Saved data entries:
^^^^^^^^
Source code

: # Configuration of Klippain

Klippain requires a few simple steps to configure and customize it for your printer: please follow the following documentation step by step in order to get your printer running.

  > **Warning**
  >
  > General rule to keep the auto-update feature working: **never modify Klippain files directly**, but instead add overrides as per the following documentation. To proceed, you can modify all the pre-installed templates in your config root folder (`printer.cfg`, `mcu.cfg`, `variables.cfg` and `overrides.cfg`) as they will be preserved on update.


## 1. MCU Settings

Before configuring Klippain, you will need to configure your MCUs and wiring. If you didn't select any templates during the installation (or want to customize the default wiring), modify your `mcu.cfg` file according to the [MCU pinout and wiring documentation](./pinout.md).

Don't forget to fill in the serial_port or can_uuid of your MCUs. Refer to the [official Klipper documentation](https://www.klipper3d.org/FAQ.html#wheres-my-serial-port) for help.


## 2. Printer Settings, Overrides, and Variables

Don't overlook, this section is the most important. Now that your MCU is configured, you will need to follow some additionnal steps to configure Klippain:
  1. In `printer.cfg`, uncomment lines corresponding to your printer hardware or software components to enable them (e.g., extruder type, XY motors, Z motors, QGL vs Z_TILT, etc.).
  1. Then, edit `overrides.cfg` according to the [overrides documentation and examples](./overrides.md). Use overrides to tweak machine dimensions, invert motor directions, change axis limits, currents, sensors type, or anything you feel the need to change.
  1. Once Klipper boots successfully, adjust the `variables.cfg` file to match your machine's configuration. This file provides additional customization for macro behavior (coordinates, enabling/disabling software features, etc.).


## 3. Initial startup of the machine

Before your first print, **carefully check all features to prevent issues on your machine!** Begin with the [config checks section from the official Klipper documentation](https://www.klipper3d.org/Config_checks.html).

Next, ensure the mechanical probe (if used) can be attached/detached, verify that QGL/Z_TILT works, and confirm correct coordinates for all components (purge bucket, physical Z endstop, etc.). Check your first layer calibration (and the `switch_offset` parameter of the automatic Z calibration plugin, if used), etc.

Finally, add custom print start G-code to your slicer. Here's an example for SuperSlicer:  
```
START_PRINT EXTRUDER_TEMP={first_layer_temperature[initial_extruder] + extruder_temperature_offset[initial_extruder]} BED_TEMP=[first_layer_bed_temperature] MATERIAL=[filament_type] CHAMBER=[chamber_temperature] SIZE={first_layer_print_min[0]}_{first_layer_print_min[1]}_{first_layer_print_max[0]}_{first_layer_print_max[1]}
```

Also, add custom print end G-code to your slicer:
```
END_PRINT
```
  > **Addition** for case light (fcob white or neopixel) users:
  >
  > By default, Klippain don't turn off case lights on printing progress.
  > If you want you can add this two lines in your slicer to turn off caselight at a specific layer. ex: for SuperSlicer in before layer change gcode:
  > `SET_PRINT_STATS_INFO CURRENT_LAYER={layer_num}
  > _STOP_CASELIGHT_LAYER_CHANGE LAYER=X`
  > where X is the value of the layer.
^^^^^^^^
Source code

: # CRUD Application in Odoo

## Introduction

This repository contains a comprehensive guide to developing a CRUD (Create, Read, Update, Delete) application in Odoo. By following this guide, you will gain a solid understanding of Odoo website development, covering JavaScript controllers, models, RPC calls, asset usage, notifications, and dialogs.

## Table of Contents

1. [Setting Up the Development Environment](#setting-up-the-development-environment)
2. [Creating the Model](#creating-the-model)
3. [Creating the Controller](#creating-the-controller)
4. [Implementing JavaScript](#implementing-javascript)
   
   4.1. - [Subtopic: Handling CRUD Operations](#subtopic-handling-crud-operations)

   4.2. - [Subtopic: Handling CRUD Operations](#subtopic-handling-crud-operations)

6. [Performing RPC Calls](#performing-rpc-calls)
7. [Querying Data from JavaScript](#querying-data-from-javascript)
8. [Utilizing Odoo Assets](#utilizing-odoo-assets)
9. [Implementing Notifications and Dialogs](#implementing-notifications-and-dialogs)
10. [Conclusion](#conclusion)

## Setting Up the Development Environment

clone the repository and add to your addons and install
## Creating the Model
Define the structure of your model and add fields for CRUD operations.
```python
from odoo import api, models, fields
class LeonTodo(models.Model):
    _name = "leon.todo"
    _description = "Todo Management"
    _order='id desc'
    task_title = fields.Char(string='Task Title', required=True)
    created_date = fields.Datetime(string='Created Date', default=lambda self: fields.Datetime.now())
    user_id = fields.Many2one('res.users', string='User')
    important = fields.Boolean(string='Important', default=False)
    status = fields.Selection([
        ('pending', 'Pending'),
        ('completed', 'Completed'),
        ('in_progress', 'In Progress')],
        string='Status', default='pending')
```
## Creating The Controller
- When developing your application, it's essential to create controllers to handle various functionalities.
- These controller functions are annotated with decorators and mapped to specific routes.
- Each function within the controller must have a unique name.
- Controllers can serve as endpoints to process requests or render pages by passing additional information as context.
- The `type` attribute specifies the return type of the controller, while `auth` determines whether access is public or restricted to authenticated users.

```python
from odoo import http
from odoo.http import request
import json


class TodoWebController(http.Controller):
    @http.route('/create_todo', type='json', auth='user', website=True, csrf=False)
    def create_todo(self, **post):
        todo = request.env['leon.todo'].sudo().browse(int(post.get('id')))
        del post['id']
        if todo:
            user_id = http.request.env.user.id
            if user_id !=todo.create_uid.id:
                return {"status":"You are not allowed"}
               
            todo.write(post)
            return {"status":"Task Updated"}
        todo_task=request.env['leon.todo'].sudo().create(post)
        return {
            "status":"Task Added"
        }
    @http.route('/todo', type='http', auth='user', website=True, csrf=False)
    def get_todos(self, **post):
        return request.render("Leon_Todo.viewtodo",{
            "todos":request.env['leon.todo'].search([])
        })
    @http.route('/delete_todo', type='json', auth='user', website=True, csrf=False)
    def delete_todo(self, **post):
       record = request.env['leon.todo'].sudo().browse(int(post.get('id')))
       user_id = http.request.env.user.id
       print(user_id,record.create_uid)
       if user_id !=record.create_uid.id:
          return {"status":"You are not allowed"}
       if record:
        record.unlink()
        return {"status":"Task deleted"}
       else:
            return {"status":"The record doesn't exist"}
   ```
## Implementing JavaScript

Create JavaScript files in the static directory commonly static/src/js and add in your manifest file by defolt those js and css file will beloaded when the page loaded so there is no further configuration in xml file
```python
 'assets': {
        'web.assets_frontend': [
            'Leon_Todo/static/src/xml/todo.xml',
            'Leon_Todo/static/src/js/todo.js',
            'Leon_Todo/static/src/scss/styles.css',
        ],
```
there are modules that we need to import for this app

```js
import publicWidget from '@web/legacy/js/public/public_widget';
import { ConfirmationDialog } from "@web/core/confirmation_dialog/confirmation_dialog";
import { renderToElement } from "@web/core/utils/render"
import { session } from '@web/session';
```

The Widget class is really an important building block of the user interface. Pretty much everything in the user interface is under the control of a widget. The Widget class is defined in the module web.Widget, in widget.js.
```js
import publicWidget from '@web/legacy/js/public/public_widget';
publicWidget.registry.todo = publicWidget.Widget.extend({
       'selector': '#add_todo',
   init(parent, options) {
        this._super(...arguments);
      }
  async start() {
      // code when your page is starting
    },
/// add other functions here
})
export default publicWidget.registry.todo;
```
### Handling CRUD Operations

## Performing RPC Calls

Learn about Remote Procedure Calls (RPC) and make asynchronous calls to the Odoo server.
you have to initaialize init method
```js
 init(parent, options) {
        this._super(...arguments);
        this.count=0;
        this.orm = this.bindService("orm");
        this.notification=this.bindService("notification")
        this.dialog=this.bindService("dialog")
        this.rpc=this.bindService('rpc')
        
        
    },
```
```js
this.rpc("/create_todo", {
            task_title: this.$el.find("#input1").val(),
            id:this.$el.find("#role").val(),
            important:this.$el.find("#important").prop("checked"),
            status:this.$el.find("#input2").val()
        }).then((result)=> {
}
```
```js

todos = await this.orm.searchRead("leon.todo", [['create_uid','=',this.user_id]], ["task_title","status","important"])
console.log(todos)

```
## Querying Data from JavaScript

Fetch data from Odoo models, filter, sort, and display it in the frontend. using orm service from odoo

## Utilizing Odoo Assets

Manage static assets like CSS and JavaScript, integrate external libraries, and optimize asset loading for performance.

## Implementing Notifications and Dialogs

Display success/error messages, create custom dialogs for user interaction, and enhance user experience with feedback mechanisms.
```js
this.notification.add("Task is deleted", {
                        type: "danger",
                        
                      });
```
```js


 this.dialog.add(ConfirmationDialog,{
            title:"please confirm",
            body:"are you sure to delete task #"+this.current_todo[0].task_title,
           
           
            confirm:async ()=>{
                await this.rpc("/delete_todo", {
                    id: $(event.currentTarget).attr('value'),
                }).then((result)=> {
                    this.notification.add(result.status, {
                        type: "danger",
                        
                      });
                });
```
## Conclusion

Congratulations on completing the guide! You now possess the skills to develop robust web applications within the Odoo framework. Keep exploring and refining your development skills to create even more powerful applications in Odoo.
^^^^^^^^
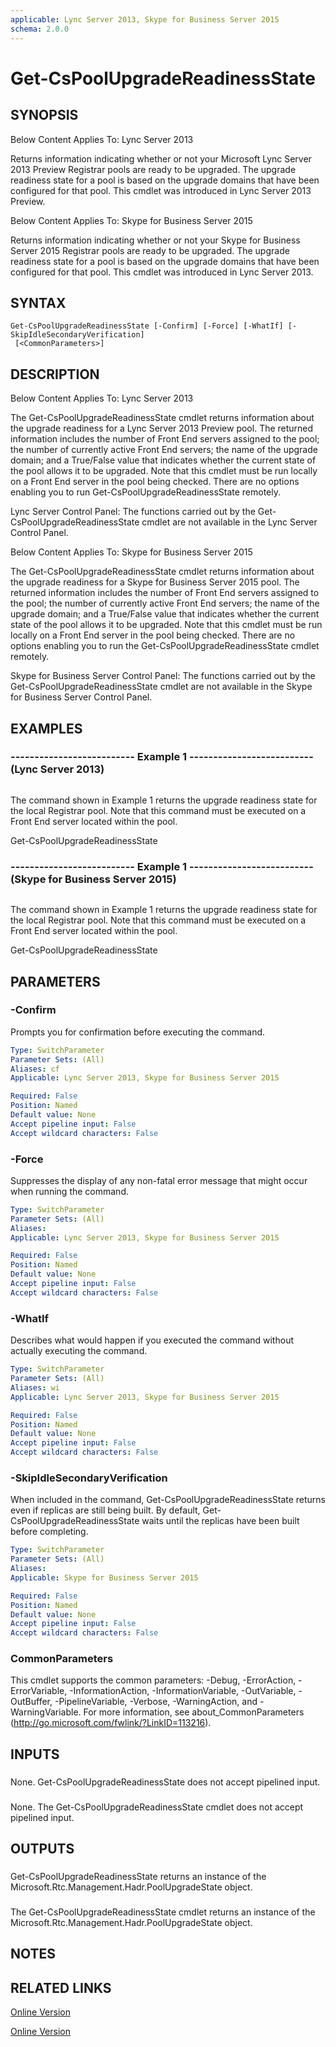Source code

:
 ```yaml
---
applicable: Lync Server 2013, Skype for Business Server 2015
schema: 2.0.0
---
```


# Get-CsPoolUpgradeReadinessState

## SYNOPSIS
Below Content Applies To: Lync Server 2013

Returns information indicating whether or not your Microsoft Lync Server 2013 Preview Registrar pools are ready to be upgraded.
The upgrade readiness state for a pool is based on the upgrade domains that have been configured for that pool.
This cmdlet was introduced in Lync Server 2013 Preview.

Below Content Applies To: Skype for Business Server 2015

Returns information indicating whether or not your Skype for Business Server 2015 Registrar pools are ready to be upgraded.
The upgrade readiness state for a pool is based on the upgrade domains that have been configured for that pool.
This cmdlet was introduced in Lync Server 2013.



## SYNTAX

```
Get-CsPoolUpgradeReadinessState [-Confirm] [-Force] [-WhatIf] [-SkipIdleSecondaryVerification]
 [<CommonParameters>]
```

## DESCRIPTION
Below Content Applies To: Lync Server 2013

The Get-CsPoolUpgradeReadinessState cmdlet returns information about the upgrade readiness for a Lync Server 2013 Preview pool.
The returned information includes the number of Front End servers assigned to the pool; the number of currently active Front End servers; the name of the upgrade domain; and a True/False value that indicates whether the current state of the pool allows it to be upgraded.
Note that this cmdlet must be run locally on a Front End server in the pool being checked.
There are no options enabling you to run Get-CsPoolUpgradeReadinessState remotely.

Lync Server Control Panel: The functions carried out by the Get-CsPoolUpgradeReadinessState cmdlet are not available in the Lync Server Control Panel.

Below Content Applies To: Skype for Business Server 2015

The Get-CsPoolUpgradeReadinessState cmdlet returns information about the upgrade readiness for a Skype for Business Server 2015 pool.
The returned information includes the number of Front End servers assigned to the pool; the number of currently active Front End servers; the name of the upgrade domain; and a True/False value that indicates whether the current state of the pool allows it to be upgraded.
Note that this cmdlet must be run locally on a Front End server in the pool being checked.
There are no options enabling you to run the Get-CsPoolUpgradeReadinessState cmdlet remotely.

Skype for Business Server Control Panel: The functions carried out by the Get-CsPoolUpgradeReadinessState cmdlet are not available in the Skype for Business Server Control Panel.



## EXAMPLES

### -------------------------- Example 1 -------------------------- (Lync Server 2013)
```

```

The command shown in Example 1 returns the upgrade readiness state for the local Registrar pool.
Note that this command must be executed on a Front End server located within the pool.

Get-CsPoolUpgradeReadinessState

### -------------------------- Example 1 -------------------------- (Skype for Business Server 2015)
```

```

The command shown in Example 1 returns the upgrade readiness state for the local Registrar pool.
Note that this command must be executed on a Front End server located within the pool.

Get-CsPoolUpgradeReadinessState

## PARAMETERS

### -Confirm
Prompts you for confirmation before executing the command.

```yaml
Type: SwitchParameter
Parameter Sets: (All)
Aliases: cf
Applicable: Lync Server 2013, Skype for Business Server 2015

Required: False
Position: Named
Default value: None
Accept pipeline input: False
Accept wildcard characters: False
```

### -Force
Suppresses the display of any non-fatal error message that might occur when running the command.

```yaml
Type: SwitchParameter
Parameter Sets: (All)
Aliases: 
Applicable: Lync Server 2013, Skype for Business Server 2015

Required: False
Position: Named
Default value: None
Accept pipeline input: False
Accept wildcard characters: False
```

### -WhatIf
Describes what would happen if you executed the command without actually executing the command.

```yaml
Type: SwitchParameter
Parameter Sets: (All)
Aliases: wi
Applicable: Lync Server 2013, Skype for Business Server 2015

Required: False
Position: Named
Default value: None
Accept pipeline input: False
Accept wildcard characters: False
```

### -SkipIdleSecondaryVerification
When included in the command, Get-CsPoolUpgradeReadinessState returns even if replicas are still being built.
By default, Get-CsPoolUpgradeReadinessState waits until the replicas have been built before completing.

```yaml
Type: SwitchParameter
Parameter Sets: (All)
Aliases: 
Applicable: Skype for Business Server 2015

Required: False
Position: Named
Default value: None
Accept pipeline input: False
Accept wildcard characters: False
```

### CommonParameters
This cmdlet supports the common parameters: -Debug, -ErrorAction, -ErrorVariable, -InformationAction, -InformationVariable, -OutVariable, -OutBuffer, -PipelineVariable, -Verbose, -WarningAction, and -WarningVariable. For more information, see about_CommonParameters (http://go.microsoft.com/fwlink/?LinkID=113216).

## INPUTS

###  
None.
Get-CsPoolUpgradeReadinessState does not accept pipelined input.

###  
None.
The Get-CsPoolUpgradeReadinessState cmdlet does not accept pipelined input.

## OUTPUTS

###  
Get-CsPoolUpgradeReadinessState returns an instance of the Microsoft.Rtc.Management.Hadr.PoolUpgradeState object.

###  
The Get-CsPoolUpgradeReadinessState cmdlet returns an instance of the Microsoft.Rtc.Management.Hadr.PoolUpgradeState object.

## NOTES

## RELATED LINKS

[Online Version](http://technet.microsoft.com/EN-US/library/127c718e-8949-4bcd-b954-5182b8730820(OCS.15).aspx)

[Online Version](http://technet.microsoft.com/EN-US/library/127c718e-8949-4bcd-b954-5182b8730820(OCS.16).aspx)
^^^^^^^^
**INSTRUCTIONS TO FOLLOW:** Each line in the records above that contains the word "components" must be copied.

**ANSWER SECTION:**
  1. In `printer.cfg`, uncomment lines corresponding to your printer hardware or software components to enable them (e.g., extruder type, XY motors, Z motors, QGL vs Z_TILT, etc.).
Next, ensure the mechanical probe (if used) can be attached/detached, verify that QGL/Z_TILT works, and confirm correct coordinates for all components (purge bucket, physical Z endstop, etc.). Check your first layer calibration (and the `switch_offset` parameter of the automatic Z calibration plugin, if used), etc.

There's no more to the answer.